Work to complete
After finding the line with "Source code" in the entries below, retype exactly each line from there through the line with "The different layers", including that final line.

Collected data:
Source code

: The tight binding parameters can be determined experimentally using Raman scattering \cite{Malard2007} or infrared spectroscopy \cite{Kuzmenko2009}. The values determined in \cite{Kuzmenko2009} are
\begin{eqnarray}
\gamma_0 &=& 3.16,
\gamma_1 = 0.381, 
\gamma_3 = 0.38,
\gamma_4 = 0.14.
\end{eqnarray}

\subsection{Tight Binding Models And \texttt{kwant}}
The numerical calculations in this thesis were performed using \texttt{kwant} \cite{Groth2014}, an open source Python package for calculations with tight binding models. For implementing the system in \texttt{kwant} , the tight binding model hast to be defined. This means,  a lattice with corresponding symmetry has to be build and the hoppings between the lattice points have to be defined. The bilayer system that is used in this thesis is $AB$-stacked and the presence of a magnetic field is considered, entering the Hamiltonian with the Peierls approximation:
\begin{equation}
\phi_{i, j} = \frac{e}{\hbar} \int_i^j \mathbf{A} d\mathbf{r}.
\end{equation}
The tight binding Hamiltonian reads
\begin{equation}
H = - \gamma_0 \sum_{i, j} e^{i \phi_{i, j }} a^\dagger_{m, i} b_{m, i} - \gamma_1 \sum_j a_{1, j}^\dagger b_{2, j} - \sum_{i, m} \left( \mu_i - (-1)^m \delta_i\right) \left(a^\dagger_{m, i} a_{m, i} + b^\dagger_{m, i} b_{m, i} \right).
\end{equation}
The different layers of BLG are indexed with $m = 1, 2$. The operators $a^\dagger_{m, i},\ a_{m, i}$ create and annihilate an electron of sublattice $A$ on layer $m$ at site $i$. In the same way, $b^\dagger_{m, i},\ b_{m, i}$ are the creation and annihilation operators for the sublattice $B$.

* * *

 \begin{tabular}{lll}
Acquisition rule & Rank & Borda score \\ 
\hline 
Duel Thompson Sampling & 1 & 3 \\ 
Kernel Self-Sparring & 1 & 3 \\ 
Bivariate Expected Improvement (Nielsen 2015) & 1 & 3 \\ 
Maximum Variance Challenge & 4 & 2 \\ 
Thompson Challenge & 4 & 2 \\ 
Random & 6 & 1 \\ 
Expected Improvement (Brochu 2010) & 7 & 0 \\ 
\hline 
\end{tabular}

Finished task
Source code

: The tight binding parameters can be determined experimentally using Raman scattering \cite{Malard2007} or infrared spectroscopy \cite{Kuzmenko2009}. The values determined in \cite{Kuzmenko2009} are
\begin{eqnarray}
\gamma_0 &=& 3.16,
\gamma_1 = 0.381, 
\gamma_3 = 0.38,
\gamma_4 = 0.14.
\end{eqnarray}

\subsection{Tight Binding Models And \texttt{kwant}}
The numerical calculations in this thesis were performed using \texttt{kwant} \cite{Groth2014}, an open source Python package for calculations with tight binding models. For implementing the system in \texttt{kwant} , the tight binding model hast to be defined. This means,  a lattice with corresponding symmetry has to be build and the hoppings between the lattice points have to be defined. The bilayer system that is used in this thesis is $AB$-stacked and the presence of a magnetic field is considered, entering the Hamiltonian with the Peierls approximation:
\begin{equation}
\phi_{i, j} = \frac{e}{\hbar} \int_i^j \mathbf{A} d\mathbf{r}.
\end{equation}
The tight binding Hamiltonian reads
\begin{equation}
H = - \gamma_0 \sum_{i, j} e^{i \phi_{i, j }} a^\dagger_{m, i} b_{m, i} - \gamma_1 \sum_j a_{1, j}^\dagger b_{2, j} - \sum_{i, m} \left( \mu_i - (-1)^m \delta_i\right) \left(a^\dagger_{m, i} a_{m, i} + b^\dagger_{m, i} b_{m, i} \right).
\end{equation}
The different layers of BLG are indexed with $m = 1, 2$. The operators $a^\dagger_{m, i},\ a_{m, i}$ create and annihilate an electron of sublattice $A$ on layer $m$ at site $i$. In the same way, $b^\dagger_{m, i},\ b_{m, i}$ are the creation and annihilation operators for the sublattice $B$.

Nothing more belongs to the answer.